*BRIEF*
Among the records that follow, find the line with "而在神山之上，一座巍峨宫殿内。" and the line with "如果业绩太差，他们怕是当场就要丢掉这份宝贵工作了。". Set down those lines and all lines between them exactly, without adding anything.

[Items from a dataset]
___
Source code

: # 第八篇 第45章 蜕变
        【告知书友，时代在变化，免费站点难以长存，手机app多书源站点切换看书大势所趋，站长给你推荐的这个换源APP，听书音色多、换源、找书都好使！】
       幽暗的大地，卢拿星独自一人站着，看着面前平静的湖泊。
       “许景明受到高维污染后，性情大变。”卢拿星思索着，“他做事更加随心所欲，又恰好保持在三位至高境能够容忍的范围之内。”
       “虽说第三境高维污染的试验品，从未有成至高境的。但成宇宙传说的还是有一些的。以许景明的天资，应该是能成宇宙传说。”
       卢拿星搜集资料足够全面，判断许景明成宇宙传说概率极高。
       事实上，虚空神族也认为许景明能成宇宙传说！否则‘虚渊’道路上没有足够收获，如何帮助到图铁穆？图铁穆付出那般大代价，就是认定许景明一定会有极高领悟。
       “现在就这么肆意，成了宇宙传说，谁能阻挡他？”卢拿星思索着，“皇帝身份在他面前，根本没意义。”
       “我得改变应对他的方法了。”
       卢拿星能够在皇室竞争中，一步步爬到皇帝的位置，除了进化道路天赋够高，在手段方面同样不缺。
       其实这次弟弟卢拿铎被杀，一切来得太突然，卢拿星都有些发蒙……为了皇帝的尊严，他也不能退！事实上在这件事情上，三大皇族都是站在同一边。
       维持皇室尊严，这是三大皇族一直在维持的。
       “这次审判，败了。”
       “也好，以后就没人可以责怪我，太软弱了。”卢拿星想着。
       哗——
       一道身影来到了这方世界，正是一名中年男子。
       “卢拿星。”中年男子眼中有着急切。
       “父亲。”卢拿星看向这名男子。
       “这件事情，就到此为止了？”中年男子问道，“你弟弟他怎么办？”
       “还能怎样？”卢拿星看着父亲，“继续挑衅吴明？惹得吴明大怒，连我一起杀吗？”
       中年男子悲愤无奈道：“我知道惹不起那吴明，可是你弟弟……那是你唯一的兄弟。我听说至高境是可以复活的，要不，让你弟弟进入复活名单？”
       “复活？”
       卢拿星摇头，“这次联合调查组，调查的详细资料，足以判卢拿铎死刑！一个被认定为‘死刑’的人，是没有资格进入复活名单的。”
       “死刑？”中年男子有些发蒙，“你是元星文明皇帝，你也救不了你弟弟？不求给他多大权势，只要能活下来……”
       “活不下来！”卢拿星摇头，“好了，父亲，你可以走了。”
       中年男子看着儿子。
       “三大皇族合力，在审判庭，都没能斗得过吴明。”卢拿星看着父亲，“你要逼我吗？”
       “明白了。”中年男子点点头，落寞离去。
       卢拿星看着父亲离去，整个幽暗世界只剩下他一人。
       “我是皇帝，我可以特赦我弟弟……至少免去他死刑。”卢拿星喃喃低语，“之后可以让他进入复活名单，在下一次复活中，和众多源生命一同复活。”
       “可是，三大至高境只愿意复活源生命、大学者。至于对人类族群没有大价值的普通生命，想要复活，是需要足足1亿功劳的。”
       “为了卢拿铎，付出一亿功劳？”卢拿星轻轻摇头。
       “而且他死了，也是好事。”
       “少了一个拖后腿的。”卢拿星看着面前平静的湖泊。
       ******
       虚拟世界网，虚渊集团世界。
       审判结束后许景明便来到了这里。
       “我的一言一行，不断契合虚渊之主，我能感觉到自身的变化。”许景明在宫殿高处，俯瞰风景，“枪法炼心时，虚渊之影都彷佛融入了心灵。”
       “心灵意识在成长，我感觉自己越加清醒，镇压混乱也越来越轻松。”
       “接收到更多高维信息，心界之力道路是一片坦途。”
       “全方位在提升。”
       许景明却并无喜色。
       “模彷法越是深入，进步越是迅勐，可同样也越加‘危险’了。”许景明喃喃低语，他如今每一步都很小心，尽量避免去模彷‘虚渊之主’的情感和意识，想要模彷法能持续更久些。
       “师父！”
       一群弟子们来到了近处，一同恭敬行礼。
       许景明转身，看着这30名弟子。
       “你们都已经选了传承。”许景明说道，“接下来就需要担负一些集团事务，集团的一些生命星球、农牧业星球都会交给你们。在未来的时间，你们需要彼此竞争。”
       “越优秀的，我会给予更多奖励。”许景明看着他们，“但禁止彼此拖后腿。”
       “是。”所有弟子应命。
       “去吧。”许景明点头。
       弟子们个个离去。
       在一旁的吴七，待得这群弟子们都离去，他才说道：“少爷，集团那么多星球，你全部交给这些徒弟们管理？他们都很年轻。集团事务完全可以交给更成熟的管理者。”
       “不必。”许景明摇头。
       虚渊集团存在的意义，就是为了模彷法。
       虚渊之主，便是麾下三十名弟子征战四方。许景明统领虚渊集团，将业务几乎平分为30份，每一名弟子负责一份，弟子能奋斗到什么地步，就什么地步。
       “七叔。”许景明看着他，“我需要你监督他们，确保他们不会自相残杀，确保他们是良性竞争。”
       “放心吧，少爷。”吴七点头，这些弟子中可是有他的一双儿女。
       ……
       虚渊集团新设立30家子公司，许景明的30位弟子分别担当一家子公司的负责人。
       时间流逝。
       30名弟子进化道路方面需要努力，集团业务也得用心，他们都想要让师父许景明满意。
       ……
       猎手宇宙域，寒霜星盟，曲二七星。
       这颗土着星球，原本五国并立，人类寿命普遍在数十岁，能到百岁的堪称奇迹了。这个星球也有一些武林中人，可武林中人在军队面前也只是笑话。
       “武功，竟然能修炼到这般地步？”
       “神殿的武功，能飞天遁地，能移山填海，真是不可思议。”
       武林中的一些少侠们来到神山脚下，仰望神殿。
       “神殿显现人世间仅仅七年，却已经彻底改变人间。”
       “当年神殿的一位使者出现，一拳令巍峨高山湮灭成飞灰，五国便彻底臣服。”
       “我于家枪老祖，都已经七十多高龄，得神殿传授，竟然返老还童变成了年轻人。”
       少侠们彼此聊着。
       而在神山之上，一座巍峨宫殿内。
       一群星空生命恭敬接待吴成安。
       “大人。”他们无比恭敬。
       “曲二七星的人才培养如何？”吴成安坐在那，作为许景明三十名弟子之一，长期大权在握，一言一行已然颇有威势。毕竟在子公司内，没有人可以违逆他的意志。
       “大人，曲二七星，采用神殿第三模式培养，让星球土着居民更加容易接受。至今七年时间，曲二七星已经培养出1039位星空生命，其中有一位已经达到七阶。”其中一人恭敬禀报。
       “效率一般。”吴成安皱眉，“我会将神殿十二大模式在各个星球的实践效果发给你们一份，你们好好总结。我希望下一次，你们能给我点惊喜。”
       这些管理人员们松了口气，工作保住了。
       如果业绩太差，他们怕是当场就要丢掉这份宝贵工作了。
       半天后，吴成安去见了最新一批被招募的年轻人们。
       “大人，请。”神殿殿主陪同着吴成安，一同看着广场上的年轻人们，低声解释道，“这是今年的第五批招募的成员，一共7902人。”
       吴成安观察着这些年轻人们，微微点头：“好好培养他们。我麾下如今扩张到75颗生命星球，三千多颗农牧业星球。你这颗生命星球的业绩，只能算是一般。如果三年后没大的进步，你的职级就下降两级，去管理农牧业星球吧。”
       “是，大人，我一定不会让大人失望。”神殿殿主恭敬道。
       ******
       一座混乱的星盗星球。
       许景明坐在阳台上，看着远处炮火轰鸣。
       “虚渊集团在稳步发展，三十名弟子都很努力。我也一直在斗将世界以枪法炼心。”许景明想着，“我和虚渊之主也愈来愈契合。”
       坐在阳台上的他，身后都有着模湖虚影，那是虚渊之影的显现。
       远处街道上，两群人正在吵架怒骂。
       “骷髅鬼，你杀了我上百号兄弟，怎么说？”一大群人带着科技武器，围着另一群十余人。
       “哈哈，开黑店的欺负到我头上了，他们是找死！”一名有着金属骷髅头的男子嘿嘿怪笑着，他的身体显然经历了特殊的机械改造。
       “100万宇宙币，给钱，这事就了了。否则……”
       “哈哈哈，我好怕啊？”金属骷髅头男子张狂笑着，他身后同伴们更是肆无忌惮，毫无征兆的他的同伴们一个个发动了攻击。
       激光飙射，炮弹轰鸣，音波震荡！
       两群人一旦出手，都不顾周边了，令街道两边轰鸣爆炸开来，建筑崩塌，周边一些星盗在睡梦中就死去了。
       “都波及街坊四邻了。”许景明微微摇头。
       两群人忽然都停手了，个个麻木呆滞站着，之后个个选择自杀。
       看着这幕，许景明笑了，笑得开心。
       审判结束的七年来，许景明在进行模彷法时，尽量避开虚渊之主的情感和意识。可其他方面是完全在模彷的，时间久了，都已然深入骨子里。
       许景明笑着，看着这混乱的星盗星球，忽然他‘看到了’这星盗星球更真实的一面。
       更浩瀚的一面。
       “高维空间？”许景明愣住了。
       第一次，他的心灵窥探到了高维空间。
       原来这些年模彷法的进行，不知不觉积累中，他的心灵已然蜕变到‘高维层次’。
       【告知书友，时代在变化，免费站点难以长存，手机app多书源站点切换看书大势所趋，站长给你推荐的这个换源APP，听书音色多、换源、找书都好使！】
___
*SOLUTION TO THIS TASK*
       而在神山之上，一座巍峨宫殿内。
       一群星空生命恭敬接待吴成安。
       “大人。”他们无比恭敬。
       “曲二七星的人才培养如何？”吴成安坐在那，作为许景明三十名弟子之一，长期大权在握，一言一行已然颇有威势。毕竟在子公司内，没有人可以违逆他的意志。
       “大人，曲二七星，采用神殿第三模式培养，让星球土着居民更加容易接受。至今七年时间，曲二七星已经培养出1039位星空生命，其中有一位已经达到七阶。”其中一人恭敬禀报。
       “效率一般。”吴成安皱眉，“我会将神殿十二大模式在各个星球的实践效果发给你们一份，你们好好总结。我希望下一次，你们能给我点惊喜。”
       这些管理人员们松了口气，工作保住了。
       如果业绩太差，他们怕是当场就要丢掉这份宝贵工作了。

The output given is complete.